On 5/17/22 23:46, Jens Axboe wrote:
> On 5/17/22 8:18 AM, Hao Xu wrote:
>> Hi All,
>>
>> On 5/17/22 00:21, Jens Axboe wrote:
>>> Provided buffers allow an application to supply io_uring with buffers
>>> that can then be grabbed for a read/receive request, when the data
>>> source is ready to deliver data. The existing scheme relies on using
>>> IORING_OP_PROVIDE_BUFFERS to do that, but it can be difficult to use
>>> in real world applications. It's pretty efficient if the application
>>> is able to supply back batches of provided buffers when they have been
>>> consumed and the application is ready to recycle them, but if
>>> fragmentation occurs in the buffer space, it can become difficult to
>>> supply enough buffers at the time. This hurts efficiency.
>>>
>>> Add a register op, IORING_REGISTER_PBUF_RING, which allows an application
>>> to setup a shared queue for each buffer group of provided buffers. The
>>> application can then supply buffers simply by adding them to this ring,
>>> and the kernel can consume then just as easily. The ring shares the head
>>> with the application, the tail remains private in the kernel.
>>>
>>> Provided buffers setup with IORING_REGISTER_PBUF_RING cannot use
>>> IORING_OP_{PROVIDE,REMOVE}_BUFFERS for adding or removing entries to the
>>> ring, they must use the mapped ring. Mapped provided buffer rings can
>>> co-exist with normal provided buffers, just not within the same group ID.
>>>
>>> To gauge overhead of the existing scheme and evaluate the mapped ring
>>> approach, a simple NOP benchmark was written. It uses a ring of 128
>>> entries, and submits/completes 32 at the time. 'Replenish' is how
>>> many buffers are provided back at the time after they have been
>>> consumed:
>>>
>>> Test            Replenish            NOPs/sec
>>> ================================================================
>>> No provided buffers    NA                ~30M
>>> Provided buffers    32                ~16M
>>> Provided buffers     1                ~10M
>>> Ring buffers        32                ~27M
>>> Ring buffers         1                ~27M
>>>
>>> The ring mapped buffers perform almost as well as not using provided
>>> buffers at all, and they don't care if you provided 1 or more back at
>>> the same time.

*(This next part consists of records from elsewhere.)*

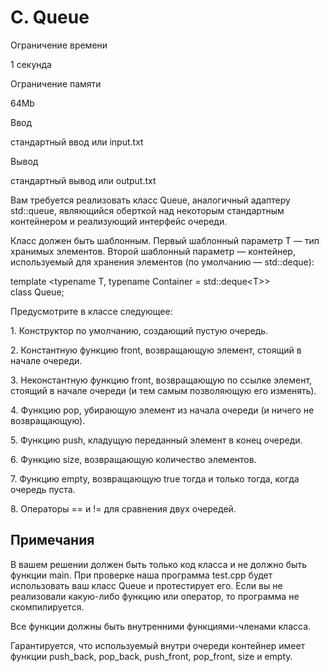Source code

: C. Queue
========

Ограничение времени

1 секунда

Ограничение памяти

64Mb

Ввод

стандартный ввод или input.txt

Вывод

стандартный вывод или output.txt

Вам требуется реализовать класс Queue, аналогичный адаптеру std::queue, являющийся оберткой над некоторым стандартным контейнером и реализующий интерфейс очереди.

Класс должен быть шаблонным. Первый шаблонный параметр T — тип хранимых элементов. Второй шаблонный параметр — контейнер, используемый для хранения элементов (по умолчанию — std::deque<T>):

template <typename T, typename Container = std::deque<T\>\>  
class Queue;

Предусмотрите в классе следующее:

1\. Конструктор по умолчанию, создающий пустую очередь.

2\. Константную функцию front, возвращающую элемент, стоящий в начале очереди.

3\. Неконстантную функцию front, возвращающую по ссылке элемент, стоящий в начале очереди (и тем самым позволяющую его изменять).

4\. Функцию pop, убирающую элемент из начала очереди (и ничего не возвращающую).

5\. Функцию push, кладущую переданный элемент в конец очереди.

6\. Функцию size, возвращающую количество элементов.

7\. Функцию empty, возвращающую true тогда и только тогда, когда очередь пуста.

8\. Операторы \== и != для сравнения двух очередей.

Примечания
----------

В вашем решении должен быть только код класса и не должно быть функции main. При проверке наша программа test.cpp будет использовать ваш класс Queue и протестирует его. Если вы не реализовали какую-либо функцию или оператор, то программа не скомпилируется.

Все функции должны быть внутренними функциями-членами класса.

Гарантируется, что используемый внутри очереди контейнер имеет функции push\_back, pop\_back, push\_front, pop\_front, size и empty.
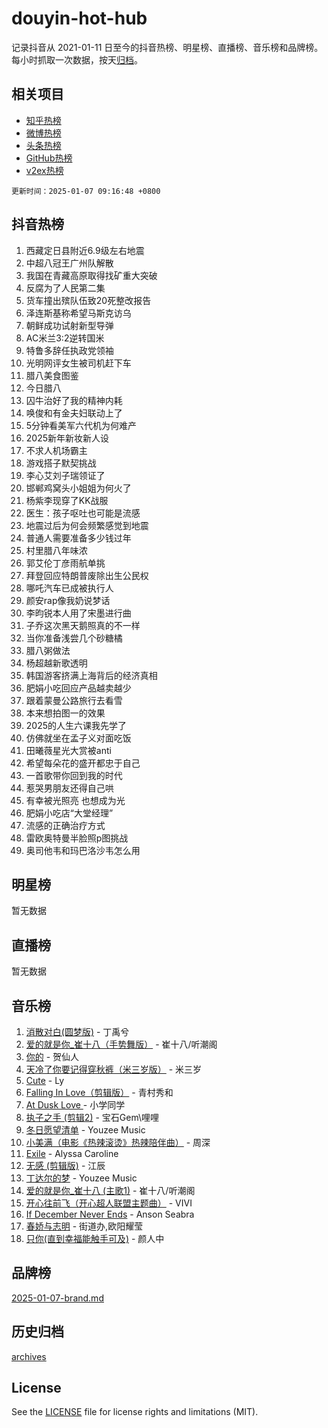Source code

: # douyin-hot-hub

记录抖音从 2021-01-11 日至今的抖音热榜、明星榜、直播榜、音乐榜和品牌榜。每小时抓取一次数据，按天[归档](archives)。

## 相关项目

- [知乎热榜](https://github.com/lonnyzhang423/zhihu-hot-hub)
- [微博热榜](https://github.com/lonnyzhang423/weibo-hot-hub)
- [头条热榜](https://github.com/lonnyzhang423/toutiao-hot-hub)
- [GitHub热榜](https://github.com/lonnyzhang423/github-hot-hub)
- [v2ex热榜](https://github.com/lonnyzhang423/v2ex-hot-hub)


`更新时间：2025-01-07 09:16:48 +0800`

## 抖音热榜

1. 西藏定日县附近6.9级左右地震
1. 中超八冠王广州队解散
1. 我国在青藏高原取得找矿重大突破
1. 反腐为了人民第二集
1. 货车撞出殡队伍致20死整改报告
1. 泽连斯基称希望马斯克访乌
1. 朝鲜成功试射新型导弹
1. AC米兰3:2逆转国米
1. 特鲁多辞任执政党领袖
1. 光明网评女生被司机赶下车
1. 腊八美食图鉴
1. 今日腊八
1. 囚牛治好了我的精神内耗
1. 唤俊和有金夫妇联动上了
1. 5分钟看美军六代机为何难产
1. 2025新年新妆新人设
1. 不求人机场霸主
1. 游戏搭子默契挑战
1. 李心艾刘子瑞领证了
1. 邯郸鸡窝头小姐姐为何火了
1. 杨紫李现穿了KK战服
1. 医生：孩子呕吐也可能是流感
1. 地震过后为何会频繁感觉到地震
1. 普通人需要准备多少钱过年
1. 村里腊八年味浓
1. 郭艾伦丁彦雨航单挑
1. 拜登回应特朗普废除出生公民权
1. 哪吒汽车已成被执行人
1. 颜安rap像我奶说梦话
1. 李昀锐本人用了宋墨进行曲
1. 子乔这次黑天鹅照真的不一样
1. 当你准备浅尝几个砂糖橘
1. 腊八粥做法
1. 杨超越新歌透明
1. 韩国游客挤满上海背后的经济真相
1. 肥娟小吃回应产品越卖越少
1. 跟着蒙曼公路旅行去看雪
1. 本来想拍图一的效果
1. 2025的人生六课我先学了
1. 仿佛就坐在孟子义对面吃饭
1. 田曦薇星光大赏被anti
1. 希望每朵花的盛开都忠于自己
1. 一首歌带你回到我的时代
1. 惹哭男朋友还得自己哄
1. 有幸被光照亮 也想成为光
1. 肥娟小吃店“大堂经理”
1. 流感的正确治疗方式
1. 雷欧奥特曼半脸照p图挑战
1. 奥司他韦和玛巴洛沙韦怎么用

## 明星榜

暂无数据

## 直播榜

暂无数据

## 音乐榜

1. [消散对白(圆梦版)](https://sf5-hl-cdn-tos.douyinstatic.com/obj/tos-cn-ve-2774/og4jB5I5IizzoZVAAAzWgBMAsMDWoArfwBOiFs) - 丁禹兮
1. [爱的就是你_崔十八（手势舞版）](https://sf5-hl-cdn-tos.douyinstatic.com/obj/tos-cn-ve-2774/oApB2AigNyB4sTw7JhBOikMAf0oDJzMWBuIrgm) - 崔十八/听潮阁
1. [你的](https://sf5-hl-cdn-tos.douyinstatic.com/obj/tos-cn-ve-2774/oYuIeKf42jB7sEV6B2upMdpYAgfrQWj0FeRegh) - 贺仙人
1. [天冷了你要记得穿秋裤（米三岁版）](https://sf5-hl-cdn-tos.douyinstatic.com/obj/tos-cn-ve-2774/oQlIwVIDWiZ6BQilAorS7MA0AgCkQDvcZAdm1) - 米三岁
1. [Cute](https://sf5-hl-cdn-tos.douyinstatic.com/obj/tos-cn-ve-2774/o4IbIzHWKAAB4wsS5qMBRiiAlEBGTpQRNfFvuo) - Ly
1. [Falling In Love（剪辑版）](https://sf5-hl-cdn-tos.douyinstatic.com/obj/tos-cn-ve-2774/o8ajpA8zzgBPahbBIO8AcKGBLJezFCRd1wfP9f) - 青村秀和
1. [ At Dusk  Love ](https://sf5-hl-cdn-tos.douyinstatic.com/obj/tos-cn-ve-2774/o8CrpCf5CaYgI4ZrtQgMQAFEfuGqNnRSDQAPBc) - 小学同学
1. [执子之手 (剪辑2)](https://sf5-hl-cdn-tos.douyinstatic.com/obj/tos-cn-ve-2774/oUoZLQjCc31XzqsBnBQUNgeKtYPBcgbFDwtfcu) - 宝石Gem\哩哩
1. [冬日愿望清单](https://sf5-hl-cdn-tos.douyinstatic.com/obj/tos-cn-ve-2774/oIIgUOeamCFCVAzxN6MFRLIBlLGpUqQxeeHrLE) - Youzee Music
1. [小美满（电影《热辣滚烫》热辣陪伴曲）](https://sf5-hl-cdn-tos.douyinstatic.com/obj/tos-cn-ve-2774/o0GAn2lSgfZIDUgtevCGDQYnFg4CwnrBaxbTZL) - 周深
1. [Exile](https://sf5-hl-cdn-tos.douyinstatic.com/obj/tos-cn-ve-2774/oYj4gAQTknKE3WW0Je8KGmQ7z1cA4FefwtbufD) - Alyssa Caroline
1. [无感 (剪辑版)](https://sf5-hl-cdn-tos.douyinstatic.com/obj/tos-cn-ve-2774/o0eIsUzJBDlQaQFC5OFlgbMEZC1TFYBftOBn6p) - 江辰
1. [丁达尔的梦](https://sf5-hl-cdn-tos.douyinstatic.com/obj/tos-cn-ve-2774/oMU3WirUZBVQkAC9ccG5P2IQirziZM2RTInUY) - Youzee Music
1. [爱的就是你_崔十八 (主歌1)](https://sf5-hl-cdn-tos.douyinstatic.com/obj/tos-cn-ve-2774/oI5BO5DhFZ6UTcNCnZaOCBLtZ7WIMQGfgnXf5E) - 崔十八/听潮阁
1. [开心往前飞（开心超人联盟主题曲）](https://sf5-hl-cdn-tos.douyinstatic.com/obj/tos-cn-ve-2774/9d8fb7c82cf1421fb93a9fe925275e0a) - VIVI
1. [If December Never Ends](https://sf5-hl-cdn-tos.douyinstatic.com/obj/tos-cn-ve-2774/oY1IQMoTgCFIBg8RZifyqlBBt1UFgitTYmxeOS) - Anson Seabra
1. [春娇与志明](https://sf5-hl-cdn-tos.douyinstatic.com/obj/tos-cn-ve-2774/e530d8fceb7044b39707d7f9ff54add1) - 街道办,欧阳耀莹
1. [只你(直到幸福能触手可及)](https://sf5-hl-cdn-tos.douyinstatic.com/obj/tos-cn-ve-2774/o0lBkRDzFTeaVSUz3ZZSCBVtZ5DIMQGfgmEAuE) - 颜人中

## 品牌榜

[2025-01-07-brand.md](archives/2025-01-07-brand.md)

## 历史归档

[archives](archives)

## License

See the [LICENSE](LICENSE) file for license rights and limitations (MIT).
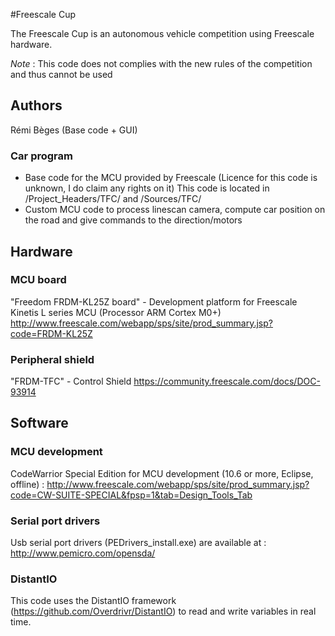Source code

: #Freescale Cup

The Freescale Cup is an autonomous vehicle competition using Freescale hardware.

*_Note_* : This code does not complies with the new rules of the competition and thus cannot be used

## Authors
Rémi Bèges (Base code + GUI)

### Car program
  * Base code for the MCU provided by Freescale (Licence for this code is unknown, I do claim any rights on it)
  This code is located in /Project_Headers/TFC/ and /Sources/TFC/
  * Custom MCU code to process linescan camera, compute car position on the road and give commands to the direction/motors 

## Hardware
### MCU board
"Freedom FRDM-KL25Z board" - Development platform for Freescale Kinetis L series MCU (Processor ARM Cortex M0+)
http://www.freescale.com/webapp/sps/site/prod_summary.jsp?code=FRDM-KL25Z

### Peripheral shield
"FRDM-TFC" - Control Shield 
https://community.freescale.com/docs/DOC-93914

## Software
### MCU development
CodeWarrior Special Edition for MCU development (10.6 or more, Eclipse, offline) :
http://www.freescale.com/webapp/sps/site/prod_summary.jsp?code=CW-SUITE-SPECIAL&fpsp=1&tab=Design_Tools_Tab

### Serial port drivers
Usb serial port drivers (PEDrivers_install.exe) are available at :
http://www.pemicro.com/opensda/

### DistantIO
This code uses the DistantIO framework (https://github.com/Overdrivr/DistantIO) to read and write variables in real time.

This means application can just replenish as they go,
>>> rather than need to batch and compact, further reducing overhead in the
>>> application. The NOP benchmark above doesn't need to do any compaction,
>>> so that overhead isn't even reflected in the above test.
>>>
>>> Co-developed-by: Dylan Yudaken <dylany@fb.com>
>>> Signed-off-by: Jens Axboe <axboe@kernel.dk>
>>> ---
>>>    fs/io_uring.c                 | 233 ++++++++++++++++++++++++++++++++--
>>>    include/uapi/linux/io_uring.h |  36 ++++++
>>>    2 files changed, 257 insertions(+), 12 deletions(-)
>>>
>>> diff --git a/fs/io_uring.c b/fs/io_uring.c
>>> index 5867dcabc73b..776a9f5e5ec7 100644
>>> --- a/fs/io_uring.c
>>> +++ b/fs/io_uring.c
>>> @@ -285,9 +285,26 @@ struct io_rsrc_data {
>>>        bool                quiesce;
>>>    };
>>>    +#define IO_BUFFER_LIST_BUF_PER_PAGE (PAGE_SIZE / sizeof(struct io_uring_buf))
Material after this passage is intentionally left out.